Is your work ethic rooted in the quality of the relationship you had with your parents?
“The influence of the father … tended to be more important than the influence of the mother”
11 April 2017
Some of us work to live, others live to work – these toilers see hard graft as virtuous and they're more than happy to go the extra mile to climb the career ladder and serve their employer. Organisations, understandably, are interested in hiring people with this kind of work ethic and so psychologists are trying to find out where it comes from.
It's already known that children with harder working parents also tend to have a stronger work ethic. But a new study in the Journal of General Psychology is one of the first to investigate whether our relationship with our parents in the past – when we were teenagers – is related to our attitude and approach to work as adults. Monique Leenders at the University of Groningen and her colleagues found some small but statistically significant correlations, in particular men's approach to work seemed to be related to the quality of the teenage relationship they had with their fathers.

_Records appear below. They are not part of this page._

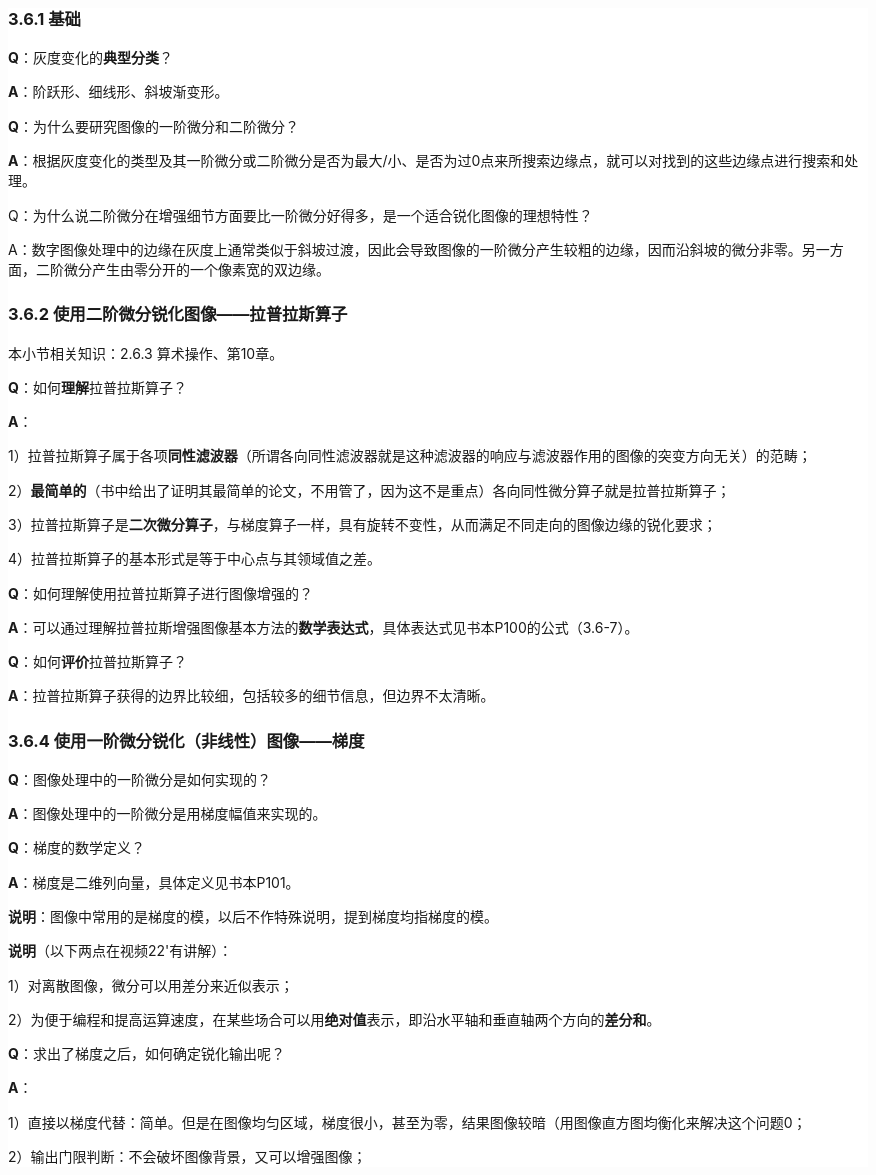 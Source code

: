 ### 3.6.1 基础

**Q**：灰度变化的**典型分类**？

**A**：阶跃形、细线形、斜坡渐变形。

**Q**：为什么要研究图像的一阶微分和二阶微分？

**A**：根据灰度变化的类型及其一阶微分或二阶微分是否为最大/小、是否为过0点来所搜索边缘点，就可以对找到的这些边缘点进行搜索和处理。

Q：为什么说二阶微分在增强细节方面要比一阶微分好得多，是一个适合锐化图像的理想特性？

A：数字图像处理中的边缘在灰度上通常类似于斜坡过渡，因此会导致图像的一阶微分产生较粗的边缘，因而沿斜坡的微分非零。另一方面，二阶微分产生由零分开的一个像素宽的双边缘。

### 3.6.2 使用二阶微分锐化图像——拉普拉斯算子

本小节相关知识：2.6.3 算术操作、第10章。

**Q**：如何**理解**拉普拉斯算子？

**A**：

1）拉普拉斯算子属于各项**同性滤波器**（所谓各向同性滤波器就是这种滤波器的响应与滤波器作用的图像的突变方向无关）的范畴；

2）**最简单的**（书中给出了证明其最简单的论文，不用管了，因为这不是重点）各向同性微分算子就是拉普拉斯算子；

3）拉普拉斯算子是**二次微分算子**，与梯度算子一样，具有旋转不变性，从而满足不同走向的图像边缘的锐化要求；

4）拉普拉斯算子的基本形式是等于中心点与其领域值之差。

**Q**：如何理解使用拉普拉斯算子进行图像增强的？

**A**：可以通过理解拉普拉斯增强图像基本方法的**数学表达式**，具体表达式见书本P100的公式（3.6-7）。

**Q**：如何**评价**拉普拉斯算子？

**A**：拉普拉斯算子获得的边界比较细，包括较多的细节信息，但边界不太清晰。

### 3.6.4 使用一阶微分锐化（非线性）图像——梯度

**Q**：图像处理中的一阶微分是如何实现的？

**A**：图像处理中的一阶微分是用梯度幅值来实现的。

**Q**：梯度的数学定义？

**A**：梯度是二维列向量，具体定义见书本P101。

**说明**：图像中常用的是梯度的模，以后不作特殊说明，提到梯度均指梯度的模。

**说明**（以下两点在视频22'有讲解）：

1）对离散图像，微分可以用差分来近似表示；

2）为便于编程和提高运算速度，在某些场合可以用**绝对值**表示，即沿水平轴和垂直轴两个方向的**差分和**。

**Q**：求出了梯度之后，如何确定锐化输出呢？

**A**：

1）直接以梯度代替：简单。但是在图像均匀区域，梯度很小，甚至为零，结果图像较暗（用图像直方图均衡化来解决这个问题0；

2）输出门限判断：不会破坏图像背景，又可以增强图像；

The researchers surveyed nearly 4,000 people in the Netherlands, including 1526 men with an average age of 47 and 2291 women with an average age of 44. The participants answered items tapping the quality of the relationship they had with mother and with their father when they were in their teens, such as rating their agreement with "My mother [father] and I were very close" and "I always felt that my father [mother] supported me". They also said whether they agreed with statements regarding their approach to work, such as "I'd rather work overtime than fail to get something done on time", and their work ethic, such as "I feel happiest after I've worked hard".
Overall, there was a small but statistically significant correlation between the quality of the participants' teen relationships with their parents and their current work attitude and work ethic. Digging deeper into the stats separately for men and women, the researchers found that the male and female participants' teen relationship with their fathers, but not their mothers, was correlated with their current approach to work. Meanwhile, men's work ethic was correlated with their past relationship quality with their mothers and fathers, but women's work ethic was not.
"These findings suggest that parents influence work values differently and that the relationship with the father is more central to the development of children's work values than the relationship with the mother," Leenders and her team said, adding that this may be because historically it is fathers who more often have jobs outside of the home and may, therefore "serve as important role models and have more impact on their children than mothers in the work arena."
The researchers said their study was just a "first step" and they acknowledged they haven't proved any causal influence of parental relations on work attitudes. Nonetheless, they said that career counsellors might help employees not only by discussing their current issues at work but also by considering the possible influence of their past family relationships.
Another major complication in interpreting research of this kind, not mentioned by the researchers, is the role of genetic effects. Although it's tempting to speculate about parental role modelling, any apparent transmission of work ethic from one generation to the next is in large part likely to be related to the inheritance of genes associated with trait Conscientiousness.